▶ _Problem description_: Filter the records below for the word "right". Copy each line that holds it.

▶ _Source texts of formatted documents_:
◇ ◇ ◇ ◇ ◇ ◇ ◇
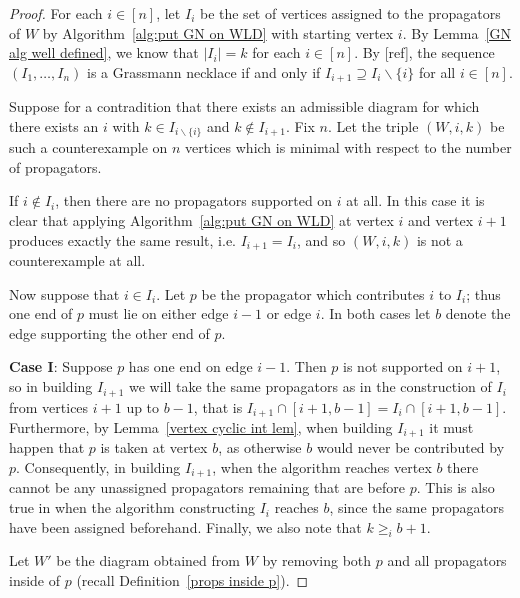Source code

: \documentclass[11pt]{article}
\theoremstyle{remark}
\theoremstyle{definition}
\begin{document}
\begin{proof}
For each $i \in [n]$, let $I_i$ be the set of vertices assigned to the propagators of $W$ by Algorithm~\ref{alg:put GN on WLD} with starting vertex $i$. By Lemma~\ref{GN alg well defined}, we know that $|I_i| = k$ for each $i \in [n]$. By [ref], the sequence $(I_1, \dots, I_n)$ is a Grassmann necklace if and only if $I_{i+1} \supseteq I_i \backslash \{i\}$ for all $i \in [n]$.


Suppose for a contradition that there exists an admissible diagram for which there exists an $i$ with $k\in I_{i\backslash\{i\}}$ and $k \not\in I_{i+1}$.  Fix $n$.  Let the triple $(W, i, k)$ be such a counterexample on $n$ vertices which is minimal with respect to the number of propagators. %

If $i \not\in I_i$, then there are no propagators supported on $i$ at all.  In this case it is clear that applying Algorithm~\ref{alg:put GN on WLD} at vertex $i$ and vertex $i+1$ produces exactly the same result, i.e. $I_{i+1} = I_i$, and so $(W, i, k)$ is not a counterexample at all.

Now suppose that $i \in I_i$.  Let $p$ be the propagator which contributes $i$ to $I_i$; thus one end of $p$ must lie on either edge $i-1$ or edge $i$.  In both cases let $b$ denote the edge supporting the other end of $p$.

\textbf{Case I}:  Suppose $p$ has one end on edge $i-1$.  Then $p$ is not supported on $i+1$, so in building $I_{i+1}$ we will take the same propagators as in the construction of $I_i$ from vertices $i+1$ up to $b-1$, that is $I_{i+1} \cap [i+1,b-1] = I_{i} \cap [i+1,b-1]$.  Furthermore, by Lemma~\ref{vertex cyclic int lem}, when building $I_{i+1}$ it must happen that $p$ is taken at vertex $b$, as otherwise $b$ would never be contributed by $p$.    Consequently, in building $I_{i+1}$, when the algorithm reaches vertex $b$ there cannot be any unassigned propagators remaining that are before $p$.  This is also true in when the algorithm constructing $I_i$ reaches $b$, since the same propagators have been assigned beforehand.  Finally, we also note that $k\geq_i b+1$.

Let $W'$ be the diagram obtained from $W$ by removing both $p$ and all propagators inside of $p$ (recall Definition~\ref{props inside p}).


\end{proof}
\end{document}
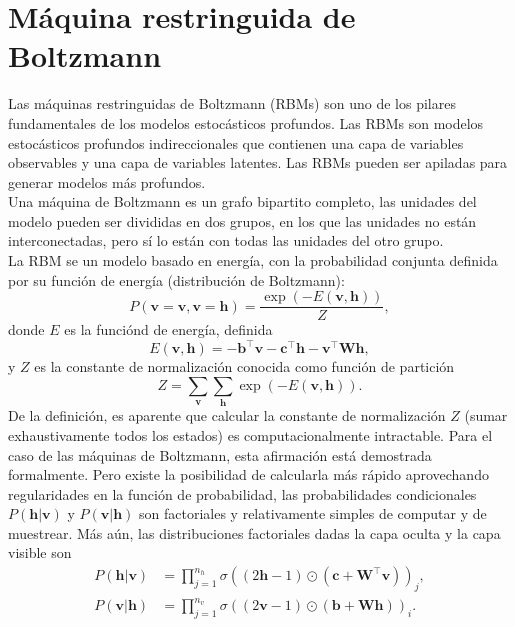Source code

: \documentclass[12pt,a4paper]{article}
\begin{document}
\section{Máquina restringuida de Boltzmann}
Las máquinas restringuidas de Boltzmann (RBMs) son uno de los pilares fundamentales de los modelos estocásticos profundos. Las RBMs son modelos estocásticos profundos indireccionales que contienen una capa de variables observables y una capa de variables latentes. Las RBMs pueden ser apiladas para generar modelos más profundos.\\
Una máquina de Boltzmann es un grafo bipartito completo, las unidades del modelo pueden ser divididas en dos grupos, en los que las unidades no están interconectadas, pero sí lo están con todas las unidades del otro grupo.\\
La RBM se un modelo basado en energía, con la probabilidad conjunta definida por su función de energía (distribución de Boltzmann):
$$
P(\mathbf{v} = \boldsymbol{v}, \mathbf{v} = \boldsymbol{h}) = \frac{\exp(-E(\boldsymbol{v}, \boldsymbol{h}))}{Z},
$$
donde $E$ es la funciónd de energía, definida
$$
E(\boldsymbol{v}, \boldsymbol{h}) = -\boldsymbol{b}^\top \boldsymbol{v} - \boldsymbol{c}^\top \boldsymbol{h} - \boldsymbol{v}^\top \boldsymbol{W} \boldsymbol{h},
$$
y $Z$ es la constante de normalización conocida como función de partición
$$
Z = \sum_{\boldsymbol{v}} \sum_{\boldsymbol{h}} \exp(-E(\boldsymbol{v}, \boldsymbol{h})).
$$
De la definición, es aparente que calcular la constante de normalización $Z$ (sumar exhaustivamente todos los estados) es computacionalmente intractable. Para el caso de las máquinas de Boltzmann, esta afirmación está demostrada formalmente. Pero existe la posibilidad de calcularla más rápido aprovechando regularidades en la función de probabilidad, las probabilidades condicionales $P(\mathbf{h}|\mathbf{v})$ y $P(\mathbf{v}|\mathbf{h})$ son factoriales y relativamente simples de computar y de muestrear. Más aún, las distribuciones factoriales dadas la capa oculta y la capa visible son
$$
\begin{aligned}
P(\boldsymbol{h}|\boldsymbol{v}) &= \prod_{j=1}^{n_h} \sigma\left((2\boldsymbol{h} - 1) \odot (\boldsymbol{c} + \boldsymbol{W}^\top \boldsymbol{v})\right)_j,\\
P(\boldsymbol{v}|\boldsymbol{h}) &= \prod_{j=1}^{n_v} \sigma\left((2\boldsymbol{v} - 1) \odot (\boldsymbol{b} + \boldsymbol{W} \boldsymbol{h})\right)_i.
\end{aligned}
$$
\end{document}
◇ ◇ ◇ ◇ ◇ ◇ ◇
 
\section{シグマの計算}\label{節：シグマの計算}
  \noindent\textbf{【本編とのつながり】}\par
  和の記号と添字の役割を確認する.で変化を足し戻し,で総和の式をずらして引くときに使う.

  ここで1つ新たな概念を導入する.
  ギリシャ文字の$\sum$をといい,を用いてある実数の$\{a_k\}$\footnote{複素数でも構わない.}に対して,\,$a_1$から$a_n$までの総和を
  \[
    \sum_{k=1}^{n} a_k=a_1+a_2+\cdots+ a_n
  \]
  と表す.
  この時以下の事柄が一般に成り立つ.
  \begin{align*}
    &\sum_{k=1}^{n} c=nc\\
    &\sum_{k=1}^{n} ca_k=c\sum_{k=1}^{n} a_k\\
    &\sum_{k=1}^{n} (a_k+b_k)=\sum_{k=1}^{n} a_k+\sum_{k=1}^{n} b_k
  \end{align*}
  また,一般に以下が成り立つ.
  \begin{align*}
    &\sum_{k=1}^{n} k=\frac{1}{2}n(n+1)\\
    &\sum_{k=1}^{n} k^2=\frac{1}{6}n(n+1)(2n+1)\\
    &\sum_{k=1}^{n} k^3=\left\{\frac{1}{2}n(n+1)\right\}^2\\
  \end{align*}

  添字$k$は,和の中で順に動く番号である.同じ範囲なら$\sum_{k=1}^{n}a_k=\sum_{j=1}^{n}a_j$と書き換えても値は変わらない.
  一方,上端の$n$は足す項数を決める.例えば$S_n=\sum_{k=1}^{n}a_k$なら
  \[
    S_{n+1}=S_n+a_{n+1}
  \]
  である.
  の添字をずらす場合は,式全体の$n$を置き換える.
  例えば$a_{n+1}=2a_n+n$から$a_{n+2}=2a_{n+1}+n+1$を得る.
◇ ◇ ◇ ◇ ◇ ◇ ◇
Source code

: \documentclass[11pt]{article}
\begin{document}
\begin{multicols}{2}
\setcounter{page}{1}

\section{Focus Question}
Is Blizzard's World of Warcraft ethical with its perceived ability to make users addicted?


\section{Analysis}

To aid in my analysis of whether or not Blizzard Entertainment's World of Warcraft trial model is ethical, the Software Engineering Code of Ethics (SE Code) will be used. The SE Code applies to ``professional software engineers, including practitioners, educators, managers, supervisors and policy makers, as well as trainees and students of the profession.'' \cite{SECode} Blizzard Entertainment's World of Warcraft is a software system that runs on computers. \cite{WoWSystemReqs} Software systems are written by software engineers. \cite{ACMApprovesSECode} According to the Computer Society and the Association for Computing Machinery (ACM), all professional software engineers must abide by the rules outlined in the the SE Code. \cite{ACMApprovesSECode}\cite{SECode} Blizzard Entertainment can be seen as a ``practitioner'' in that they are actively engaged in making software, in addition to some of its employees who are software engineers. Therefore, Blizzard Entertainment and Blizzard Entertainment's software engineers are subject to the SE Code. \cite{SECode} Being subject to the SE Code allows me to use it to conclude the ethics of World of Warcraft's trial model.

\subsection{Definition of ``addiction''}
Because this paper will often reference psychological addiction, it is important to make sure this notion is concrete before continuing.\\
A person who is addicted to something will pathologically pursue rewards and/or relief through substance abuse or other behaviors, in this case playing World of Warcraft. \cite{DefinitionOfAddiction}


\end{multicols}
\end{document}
◇ ◇ ◇ ◇ ◇ ◇ ◇
▶ _Result_:
P(\boldsymbol{h}|\boldsymbol{v}) &= \prod_{j=1}^{n_h} \sigma\left((2\boldsymbol{h} - 1) \odot (\boldsymbol{c} + \boldsymbol{W}^\top \boldsymbol{v})\right)_j,\\
P(\boldsymbol{v}|\boldsymbol{h}) &= \prod_{j=1}^{n_v} \sigma\left((2\boldsymbol{v} - 1) \odot (\boldsymbol{b} + \boldsymbol{W} \boldsymbol{h})\right)_i.
    &\sum_{k=1}^{n} k^3=\left\{\frac{1}{2}n(n+1)\right\}^2\\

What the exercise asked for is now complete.